About the Author

Chris Shiflett

Hi, I'm Chris, a web developer and a founding member of Analog. I live and work in Brooklyn, NY.


Character Type Functions

An oft-overlooked PHP extension is ctype - a collection of functions that can help you determine whether a string belongs to a particular character class, such as alphanumeric. This extension is built-in as of PHP 4.3.0, so you may not have to do anything special before you can start using it.

The ctype functions are particularly useful for handling $_GET and $_POST data - elements in these superglobal arrays are always strings, and because they are sent by the client, you must treat them with suspicion.

Security-conscious PHP developers frequently use regular expressions to filter external data. While this is still the best approach in many cases, there are a few common character classes that are easier to filter with ctype functions:

A nice side-effect of using ctype functions is that they take locale into account. For example, I consider alphabetic characters to be [A-Za-z], but this isn't true everywhere.
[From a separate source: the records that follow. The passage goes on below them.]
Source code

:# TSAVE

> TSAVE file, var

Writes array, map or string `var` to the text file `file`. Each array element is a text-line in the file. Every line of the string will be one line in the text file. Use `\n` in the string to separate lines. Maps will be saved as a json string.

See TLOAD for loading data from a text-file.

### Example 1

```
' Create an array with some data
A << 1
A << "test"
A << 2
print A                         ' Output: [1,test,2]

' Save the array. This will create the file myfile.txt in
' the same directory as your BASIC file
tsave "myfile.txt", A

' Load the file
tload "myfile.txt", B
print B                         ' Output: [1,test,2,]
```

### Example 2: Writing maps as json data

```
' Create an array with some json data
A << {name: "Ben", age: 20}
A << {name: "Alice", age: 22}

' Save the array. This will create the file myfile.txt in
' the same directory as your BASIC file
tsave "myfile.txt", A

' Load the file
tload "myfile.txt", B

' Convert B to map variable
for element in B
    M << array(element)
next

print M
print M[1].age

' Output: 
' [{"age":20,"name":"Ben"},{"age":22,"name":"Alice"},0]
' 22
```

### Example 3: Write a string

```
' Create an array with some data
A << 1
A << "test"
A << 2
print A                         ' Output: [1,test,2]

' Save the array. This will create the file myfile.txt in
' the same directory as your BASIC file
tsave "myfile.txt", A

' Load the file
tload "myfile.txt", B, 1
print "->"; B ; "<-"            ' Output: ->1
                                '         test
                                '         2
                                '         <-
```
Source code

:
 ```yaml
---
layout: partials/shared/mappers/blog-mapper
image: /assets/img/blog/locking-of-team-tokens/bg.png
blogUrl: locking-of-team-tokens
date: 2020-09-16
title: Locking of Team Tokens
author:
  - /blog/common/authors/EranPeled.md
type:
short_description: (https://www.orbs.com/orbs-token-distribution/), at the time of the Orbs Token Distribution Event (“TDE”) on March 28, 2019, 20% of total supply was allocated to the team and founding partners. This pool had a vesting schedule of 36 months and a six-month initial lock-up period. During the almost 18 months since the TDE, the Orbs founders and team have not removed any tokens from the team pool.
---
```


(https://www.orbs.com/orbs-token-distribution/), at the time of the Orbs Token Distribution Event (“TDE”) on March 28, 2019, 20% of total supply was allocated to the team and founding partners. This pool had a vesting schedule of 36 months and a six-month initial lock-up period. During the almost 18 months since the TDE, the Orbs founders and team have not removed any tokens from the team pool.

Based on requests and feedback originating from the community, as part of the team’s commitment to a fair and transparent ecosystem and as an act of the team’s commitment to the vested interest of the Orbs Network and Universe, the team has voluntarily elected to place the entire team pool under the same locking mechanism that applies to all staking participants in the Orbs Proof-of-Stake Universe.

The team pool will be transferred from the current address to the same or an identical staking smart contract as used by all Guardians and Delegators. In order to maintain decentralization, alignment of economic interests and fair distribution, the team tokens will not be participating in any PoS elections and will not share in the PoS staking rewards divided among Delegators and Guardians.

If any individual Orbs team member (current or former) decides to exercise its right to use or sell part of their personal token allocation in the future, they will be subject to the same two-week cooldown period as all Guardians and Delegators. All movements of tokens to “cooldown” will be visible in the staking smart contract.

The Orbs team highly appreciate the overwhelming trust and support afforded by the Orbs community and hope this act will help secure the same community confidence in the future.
In fact, many common European names have characters that are not accounted for in my simplistic pattern.

Here is an example using ctype_alnum() that tests whether $_POST['username'] is alphanumeric:

<?php 
$clean
= array();

if (
ctype_alnum($_POST['username']))
{
$clean['username'] = $_POST['username'];
}
else
{
/* Error */
}
?>

There are plenty of cases where a regular expression is still best, but I think the ctype functions are worth a look.

About This Post

Character Type Functions was posted on Sun, 19 Dec 2004 at 23:13:30 GMT.

5 Comments

1. Chris Shiflett's GravatarChris Shiflett said:

If you don't have the extension, you might be able to use these ctype compatability functions:

http://cvs.php.net/co.php/pear/SQL_Parser/ctype.php

Sun, 19 Dec 2004 at 23:23:43 GMT Link


2. Aaron Wormus's GravatarAaron Wormus said:

In my recent article on string handling in International PHP Magazine, I had originally dedicated a whole section to the ctype library. However, the more I looked at it the less useful they became for anything more than just the most basic of validation.
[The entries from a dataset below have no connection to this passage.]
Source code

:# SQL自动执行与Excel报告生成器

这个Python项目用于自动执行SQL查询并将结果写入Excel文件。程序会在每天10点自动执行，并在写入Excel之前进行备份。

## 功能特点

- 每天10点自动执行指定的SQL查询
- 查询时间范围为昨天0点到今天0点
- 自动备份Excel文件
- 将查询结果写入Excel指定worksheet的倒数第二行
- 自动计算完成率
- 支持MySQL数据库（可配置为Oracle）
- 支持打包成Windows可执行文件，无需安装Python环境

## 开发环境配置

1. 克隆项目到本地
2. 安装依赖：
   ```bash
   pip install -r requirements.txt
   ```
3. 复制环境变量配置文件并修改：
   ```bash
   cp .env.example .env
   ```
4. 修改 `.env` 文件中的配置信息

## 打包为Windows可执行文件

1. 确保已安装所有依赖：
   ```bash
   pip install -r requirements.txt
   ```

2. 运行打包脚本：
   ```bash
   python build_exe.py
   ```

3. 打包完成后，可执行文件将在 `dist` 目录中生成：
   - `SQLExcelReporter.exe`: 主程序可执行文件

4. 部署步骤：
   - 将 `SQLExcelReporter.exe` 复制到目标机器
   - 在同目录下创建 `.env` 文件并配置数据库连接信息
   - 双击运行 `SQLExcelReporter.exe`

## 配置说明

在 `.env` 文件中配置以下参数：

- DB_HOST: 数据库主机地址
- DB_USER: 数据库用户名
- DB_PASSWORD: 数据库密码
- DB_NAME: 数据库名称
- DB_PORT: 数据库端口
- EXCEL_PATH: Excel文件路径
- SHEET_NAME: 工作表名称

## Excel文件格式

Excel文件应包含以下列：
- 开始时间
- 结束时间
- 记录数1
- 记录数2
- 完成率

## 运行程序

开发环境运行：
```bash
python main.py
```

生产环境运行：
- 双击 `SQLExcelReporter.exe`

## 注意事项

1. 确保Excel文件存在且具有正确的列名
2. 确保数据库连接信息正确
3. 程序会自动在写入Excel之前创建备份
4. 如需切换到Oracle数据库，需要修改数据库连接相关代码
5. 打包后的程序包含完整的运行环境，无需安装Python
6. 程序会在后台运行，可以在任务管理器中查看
The main problem with this library is the fact that it is not intended for handling strings. The C stands for Character, and the original functionality is to determine if a specific character is of the defined type.

In PHP we are trying to make it work with strings and the concept doesn't carry over very well.

If you could add a parameter that would check the string for an occurance of that character type it could be much more powerful, because then we could do stuff like:

if (ctype_cntrl($_POST['username'], true)){
    die("Your username contains control characters");
}

The other problem with ctype (and string functions in general) is locale. By default on Unix systems, PHP will use the standard C locale which is [A-Za-z], so with your check Björn, Håkan and plenty of other Scandinavians wouldn't be able to sign in.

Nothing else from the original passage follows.